San Remigio de William Guidarini

Amorces #4 à la Librairie Maupetit, Côté Galerie

Émules et images

 

La librairie Maupetit Côté Galerie livre une exposition plutôt profonde et presque secrète, Amorce #4. Flore Gaulmier a choisi quatre photographes pour cette quatrième édition : William Guidarini, Damien Guillaume, Camille Mauplot et Laurent Reyes, dont les œuvres sont à découvrir jusqu’au 18 février.

 

 

Parfois, l’occasion de déambuler à la recherche d’un nouveau livre, perdu parmi les rayons et leurs titres, laisse le temps filer pour avoir le plaisir de se décider, de douter et de choisir parmi les piles d’ouvrages sur les étagères. On ralentit le pas. À l’étage, l’exposition commence.

Les jeux d’ombre de William Guidarini y rencontrent les jeux de lumière de Camille Mauplot. On distingue des paysages, quelques visages parmi les ombres et le grain des photographies.

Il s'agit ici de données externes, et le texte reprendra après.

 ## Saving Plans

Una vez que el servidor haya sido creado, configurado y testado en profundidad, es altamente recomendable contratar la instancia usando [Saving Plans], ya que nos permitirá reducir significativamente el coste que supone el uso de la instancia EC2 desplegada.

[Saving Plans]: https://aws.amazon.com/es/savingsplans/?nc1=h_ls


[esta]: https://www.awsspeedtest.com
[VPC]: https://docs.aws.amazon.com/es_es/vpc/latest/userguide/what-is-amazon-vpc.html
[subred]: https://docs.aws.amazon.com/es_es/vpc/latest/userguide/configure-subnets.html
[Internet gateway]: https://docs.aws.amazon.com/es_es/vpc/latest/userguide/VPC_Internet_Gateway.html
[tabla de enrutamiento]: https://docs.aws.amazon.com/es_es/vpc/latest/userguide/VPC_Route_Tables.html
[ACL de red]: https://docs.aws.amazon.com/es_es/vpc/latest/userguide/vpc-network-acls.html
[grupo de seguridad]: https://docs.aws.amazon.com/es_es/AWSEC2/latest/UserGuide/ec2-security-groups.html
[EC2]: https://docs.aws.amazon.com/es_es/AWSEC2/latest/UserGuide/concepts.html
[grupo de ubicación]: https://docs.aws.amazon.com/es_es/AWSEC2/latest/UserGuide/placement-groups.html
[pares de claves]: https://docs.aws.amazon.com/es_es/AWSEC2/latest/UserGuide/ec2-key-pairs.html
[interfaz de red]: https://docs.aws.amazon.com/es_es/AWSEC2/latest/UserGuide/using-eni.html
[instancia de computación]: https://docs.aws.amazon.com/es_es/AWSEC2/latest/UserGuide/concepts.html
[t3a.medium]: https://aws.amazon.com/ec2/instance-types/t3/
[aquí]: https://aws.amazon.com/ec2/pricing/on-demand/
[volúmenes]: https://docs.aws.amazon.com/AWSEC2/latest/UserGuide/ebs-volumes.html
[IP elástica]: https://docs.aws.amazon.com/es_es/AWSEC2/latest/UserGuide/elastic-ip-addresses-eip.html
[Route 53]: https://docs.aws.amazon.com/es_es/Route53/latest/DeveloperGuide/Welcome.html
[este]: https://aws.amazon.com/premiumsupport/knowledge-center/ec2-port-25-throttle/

Les argentiques nous dévoilent plus que ce que l’on voit, on se pose pour comprendre. Les flous et les couleurs : ce sont des moments qui passent si vite mais qui reviennent si fort dans les souvenirs, à tel point qu’ils sont venus hanter quelques photos dans la série Tes Fantômes de Camille Mauplot. Les paysages étouffés, arrachés de leur naïve netteté pour se distordre dans les coulées de noir et blanc chantent en nous comme une mélodie qui appartient au passé, comme une sonate de Vinteuil visuelle. On reconnaît des palmiers, une rambarde et peut-être au loin la mer ; mais on se reconnaît aussi, presque assis là, à San Remigio, à contempler sans pour autant y avoir été. Puis vient le mouvement : Camille Mauplot joue avec la lecture de ses œuvres pour créer une scénographie cinématique autour d’elles. Que nous raconte cette mâchoire qui baigne dans une atmosphère d’or ? Est-ce une personne qui s’interroge sur son sort, qui se blâme ou s’encourage ? Les Variations en photos autour de ce personnage créent un dialogue interne et réduit à une mâchoire : on se demande de qui il s’agit.

Ce quatrième volet d’Amorce maintient le lien entre la photographie et le soi, ce qui, dans l’image, crée une ouverture à l’intimité et nous invite à se remémorer certaines de nos phases du passé.

Comme un support pour la mémoire, on retrouve des portraits, pensifs, en mouvement, presque pressés. Ce sont des hommes qui se laissent parler, qui dans l’intimité laissent la capture d’un instant saisir les fragments qu’ils ont accumulés, leurs tracas ou volontés, leurs rêves ou soucis, lovés dans des atmosphères colorées. C’est ainsi que s’interroge Damien Guillaume sur la solitude, ou comment capter dans des moments fugitifs la nature humaine, les doutes et la vie. Entre ses photographies et celui qui les regarde, le dialogue s’installe après quelques pas. L’intimité des photographies montrées et l’atmosphère qu’elles dégagent nous plongent dans l’introspection ; et l’intimité devient nôtre. La force visuelle de ses photos, c’est de capturer, dans ses paysages et portraits en mouvement, des moments existentiels. Chaque élément enfoui dans les ombres est une question à se poser.

L’exposition mêle au romantisme des sujets qu’elle révoque, le concret des ressentis qui donne à la vie ce petit grain d’imprévu. Et au loin, la mer et son ciel de cendre.

 

Mohamed Boussena

 

Amorces #4 : jusqu’au 18/02 à la Librairie Maupetit, Côté Galerie (142 La Canebière, 1er).